The blockchain, if you look out in the world and you think about where are there lists of names or other very important information that is [00:28:30] maintained by someone? They are basically just paid to maintain that list. That’s a potential target for blockchain disruption.

Aaron Powell: I want to eventually talk more about these, the kinds of industries that might be disrupted by this tech and the kinds of ways that this tech could invent new industries or really change the way that we do things. Before we get to that, we need to just go back to bitcoin for a little bit and ask about [00:29:00] the recent innovations in and around the bitcoin network that there are ways to do cool things on top of it or address some of the concerns that we talked about with transaction cost or speed or whatever else without embracing a different sort of coin or changing the underlying bitcoin protocol. Two of the things that get talked about are [00:29:30] so called sidechains and then like level two protocols.

Brock Cusick: Yep.

Aaron Powell: What are those and what are some of the interesting things happening within those?

Brock Cusick: Those are both very interesting. They achieve different things. I’ll talk about level two first if you don’t mind. The most common level two protocol that gets discussed a lot is called the lightning network. As I mentioned before, the [00:30:00] bitcoin network can record, has very poor performance. That’s the trade off that was made for the decentralized trustless nature. It’s decentralized, it’s trusted, but it only takes, it only takes in seven transactions per second globally. Everyone in the world who uses bitcoin has to share those seven transactions per second and there is billions of people in the world. Obviously that’s a problem if everyone wants to submit a transaction.

Bitcoin [00:30:30] at the moment is impossible to use as a way to say buy coffee, because there is just too many transactions out there, they could never all be recorded. The solution that was proposed a few years ago and is now finally almost ready for rolling out to the consumers is this level two protocol called the lightning network.

What you do and the reason it’s called level two is, [00:31:00] instead of recording a payment to the bitcoin network. You submit a transaction to the bitcoin network that opens a channel between you and somebody else, a payment channel, and you commit a certain amount of bitcoin to it. Say a $1,000. As a metaphor that’s almost like submitting, depositing $1,000 at a bank to open a checking account. You [00:31:30] now have a checking account and it’s got $1,000 in it. Without the bank instead it’s recorded to the blockchain and it’s decentralized and no one can, as long as they don’t steal your digital keys that secure the cryptography that you open the account with, no one can take that money or move it without your signature.

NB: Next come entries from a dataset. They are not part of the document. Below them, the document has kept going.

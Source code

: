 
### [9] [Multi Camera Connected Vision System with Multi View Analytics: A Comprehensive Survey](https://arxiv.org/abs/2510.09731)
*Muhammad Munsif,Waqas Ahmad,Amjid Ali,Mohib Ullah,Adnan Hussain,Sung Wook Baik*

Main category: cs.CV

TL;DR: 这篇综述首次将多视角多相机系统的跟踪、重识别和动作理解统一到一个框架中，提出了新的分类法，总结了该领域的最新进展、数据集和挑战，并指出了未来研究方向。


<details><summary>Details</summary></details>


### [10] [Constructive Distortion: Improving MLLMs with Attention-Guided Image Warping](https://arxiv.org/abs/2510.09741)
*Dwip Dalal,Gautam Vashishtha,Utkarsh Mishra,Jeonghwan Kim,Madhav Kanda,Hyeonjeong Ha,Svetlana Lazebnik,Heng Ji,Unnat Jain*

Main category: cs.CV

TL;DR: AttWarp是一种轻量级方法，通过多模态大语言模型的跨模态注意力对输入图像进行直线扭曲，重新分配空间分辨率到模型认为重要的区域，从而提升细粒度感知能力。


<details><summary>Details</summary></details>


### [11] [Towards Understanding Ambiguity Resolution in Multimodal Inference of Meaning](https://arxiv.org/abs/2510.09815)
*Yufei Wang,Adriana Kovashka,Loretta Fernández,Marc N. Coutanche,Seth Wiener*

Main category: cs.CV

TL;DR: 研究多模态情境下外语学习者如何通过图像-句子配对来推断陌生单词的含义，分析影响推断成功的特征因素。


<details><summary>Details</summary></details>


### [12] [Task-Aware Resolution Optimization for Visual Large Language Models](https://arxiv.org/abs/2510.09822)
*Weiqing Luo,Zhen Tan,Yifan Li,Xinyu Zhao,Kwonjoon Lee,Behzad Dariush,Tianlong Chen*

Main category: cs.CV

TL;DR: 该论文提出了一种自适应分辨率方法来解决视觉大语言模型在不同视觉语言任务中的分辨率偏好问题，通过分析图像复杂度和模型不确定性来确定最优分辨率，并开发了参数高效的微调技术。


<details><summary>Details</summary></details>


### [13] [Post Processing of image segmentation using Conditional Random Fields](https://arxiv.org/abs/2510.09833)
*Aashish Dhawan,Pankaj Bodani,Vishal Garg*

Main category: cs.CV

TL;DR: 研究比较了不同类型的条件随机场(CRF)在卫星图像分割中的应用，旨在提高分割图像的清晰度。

Now you have this channel and it was submitted to the seven transactions per second, and [00:32:00] you paid your fee, whatever the fee is at the moment, maybe it’s a dollar, maybe it’s $5 to get a transaction submitted. You did have to pay a fee to the bitcoin network, to the miners to get this transaction submitted. Once it’s open you now have this channel that’s got $1,000 worth of bitcoin in it. Now whenever you want to transfer money to that third party you don’t have to submit the transaction to the bitcoin network. You can just send them only along the channel you have opened, just between the two of you by exchanging signatures.

[00:32:30] You can say, “All right, we are updating the debit and credit to say, “Instead of $1,000 to me and zero to you, it’s now 990 to me and 10 to you.” And you both sign that with your digital signature, and it’s a good transaction. Now they have $10. Any time they want to close the channel out after that they can submit a new transaction to the bitcoin network that says $10 to some account they control and 990 [00:33:00] to an account you control. Or you can just leave the channel open.

You can keep sending money back and forth like this, just between the two of you without ever getting the bitcoin network involved. That’s why it’s called layer two. You are existing at a layer above the bitcoin network. It’s a private channel, it’s only between you and them. It’s more private now because these transactions individually are not public records. The only public records is that you open the channel of $1,000 in the first place.

Trevor Burrus: [00:33:30] Just as an analogy to this, if I’m understanding correctly, would it be like going to get a rental car and they swipe your credit card, and they authorize it for more than maybe the eventual charge you owe or is that a bad analogy?

Brock Cusick: I think my first analogy about the checking account was better. Another one could be say you open an account with, say you do a lot of shopping on eBay, and you also sell a lot of stuff on eBay. You open a channel to eBay. And [00:34:00] you put $1,000 into it. You now every time you buy something off eBay, instead of submitting a new bitcoin transaction, you submit a lightning network transaction just between you and eBay on your private channel. Every time you sell something on eBay they send you money on the channel.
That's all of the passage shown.